Nonexcitable muscle membrane predicts intensive care unit-acquired paresis in mechanically ventilated, sedated patients.

OBJECTIVES

: To investigate the predictive value of electrophysiological measurements including validation of muscle membrane excitability on the development of intensive care unit (ICU)-aquired paresis.

DESIGN

: Prospective observational study.

SETTING

: University ICU.

PATIENTS

: Surgical ICU patients selected upon a simplified acute physiology score > or =20 on three successive days within 1 wk after ICU admission.

INTERVENTIONS

: We performed serial electrophysiological measurements with onset of critical illness including conventional electrophysiological parameters and compound muscle action potentials after direct muscle stimulation (dmCMAP). Patients' awareness and muscle strength were measured sequentially by Ramsay sedation scale and an additional questionnaire and by Medical Research Council score, respectively.

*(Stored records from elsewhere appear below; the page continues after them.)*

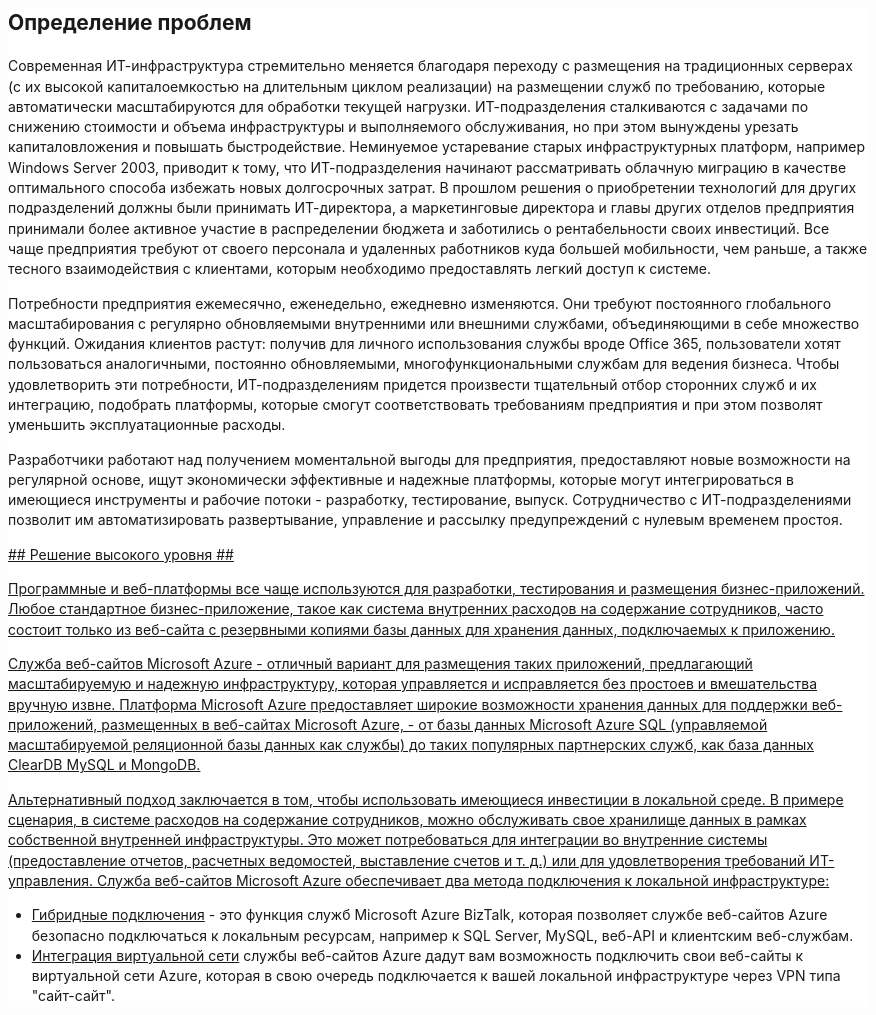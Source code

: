 ## Определение проблем ##

Современная ИТ-инфраструктура стремительно меняется благодаря переходу с размещения на традиционных серверах (с их высокой капиталоемкостью на длительным циклом реализации) на размещении служб по требованию, которые автоматически масштабируются для обработки текущей нагрузки. ИТ-подразделения сталкиваются с задачами по снижению стоимости и объема инфраструктуры и выполняемого обслуживания, но при этом вынуждены урезать капиталовложения и повышать быстродействие. Неминуемое устаревание старых инфраструктурных платформ, например Windows Server 2003, приводит к тому, что ИТ-подразделения начинают рассматривать облачную миграцию в качестве оптимального способа избежать новых долгосрочных затрат. В прошлом решения о приобретении технологий для других подразделений должны были принимать ИТ-директора, а маркетинговые директора и главы других отделов предприятия принимали более активное участие в распределении бюджета и заботились о рентабельности своих инвестиций. Все чаще предприятия требуют от своего персонала и удаленных работников куда большей мобильности, чем раньше, а также тесного взаимодействия с клиентами, которым необходимо предоставлять легкий доступ к системе.

Потребности предприятия ежемесячно, еженедельно, ежедневно изменяются. Они требуют постоянного глобального масштабирования с регулярно обновляемыми внутренними или внешними службами, объединяющими в себе множество функций. Ожидания клиентов растут: получив для личного использования службы вроде Office 365, пользователи хотят пользоваться аналогичными, постоянно обновляемыми, многофункциональными службам для ведения бизнеса. Чтобы удовлетворить эти потребности, ИТ-подразделениям придется произвести тщательный отбор сторонних служб и их интеграцию, подобрать платформы, которые смогут соответствовать требованиям предприятия и при этом позволят уменьшить эксплуатационные расходы.

Разработчики работают над получением моментальной выгоды для предприятия, предоставляют новые возможности на регулярной основе, ищут экономически эффективные и надежные платформы, которые могут интегрироваться в имеющиеся инструменты и рабочие потоки - разработку, тестирование, выпуск. Сотрудничество с ИТ-подразделениями позволит им автоматизировать развертывание, управление и рассылку предупреждений с нулевым временем простоя.

<a href="highlevel" />
## Решение высокого уровня ##

Программные и веб-платформы все чаще используются для разработки, тестирования и размещения бизнес-приложений.  Любое стандартное бизнес-приложение, такое как система внутренних расходов на содержание сотрудников, часто состоит только из веб-сайта с резервными копиями базы данных для хранения данных, подключаемых к приложению.

Служба веб-сайтов Microsoft Azure - отличный вариант для размещения таких приложений, предлагающий масштабируемую и надежную инфраструктуру, которая управляется и исправляется без простоев и вмешательства вручную извне. Платформа Microsoft Azure предоставляет широкие возможности хранения данных для поддержки веб-приложений, размещенных в веб-сайтах Microsoft Azure, - от базы данных Microsoft Azure SQL (управляемой масштабируемой реляционной базы данных как службы) до таких популярных партнерских служб, как база данных ClearDB MySQL и MongoDB.

Альтернативный подход заключается в том, чтобы использовать имеющиеся инвестиции в локальной среде. В примере сценария, в системе расходов на содержание сотрудников, можно обслуживать свое хранилище данных в рамках собственной внутренней инфраструктуры. Это может потребоваться для интеграции во внутренние системы (предоставление отчетов, расчетных ведомостей, выставление счетов и т. д.) или для удовлетворения требований ИТ-управления.  Служба веб-сайтов Microsoft Azure обеспечивает два метода подключения к локальной инфраструктуре:

- [Гибридные подключения](http://aka.ms/hybridconnections) - это функция служб Microsoft Azure BizTalk, которая позволяет службе веб-сайтов Azure безопасно подключаться к локальным ресурсам, например к SQL Server, MySQL, веб-API и клиентским веб-службам.
- [Интеграция виртуальной сети](http://aka.ms/websitesvnet) службы веб-сайтов Azure дадут вам возможность подключить свои веб-сайты к виртуальной сети Azure, которая в свою очередь подключается к вашей локальной инфраструктуре через VPN типа "сайт-сайт".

MEASUREMENTS AND MAIN RESULTS

: Among 56 sedated patients 34 patients revealed reduced dmCMAP values <3 mV indicating a myopathic process within 7.5 (5 of 11) days after admission to the ICU. Abnormal dmCMAP anticipated ICU-acquired paresis upon emergence from sedation with a sensitivity and specificity of 83.3% and 88.8%, respectively (positive predictive value of 0.91). Multivariate logistic regression analyses revealed that validating dmCMAP during early course of critical illness had significant diagnostic utility to anticipate ICU-acquired paresis (p = .004; odds ratio = .47; 95% confidence interval = .28-.79).

CONCLUSIONS

: Abnormal dmCMAP occurred within the first week after admission to the ICU and pointed towards a myopathic process as the primary cause of ICU-acquired paresis. Validation of dmCMAP with onset of critical illness allows an early prediction of ICU-acquired paresis and adds important information to clinical estimation of the patients' motor function.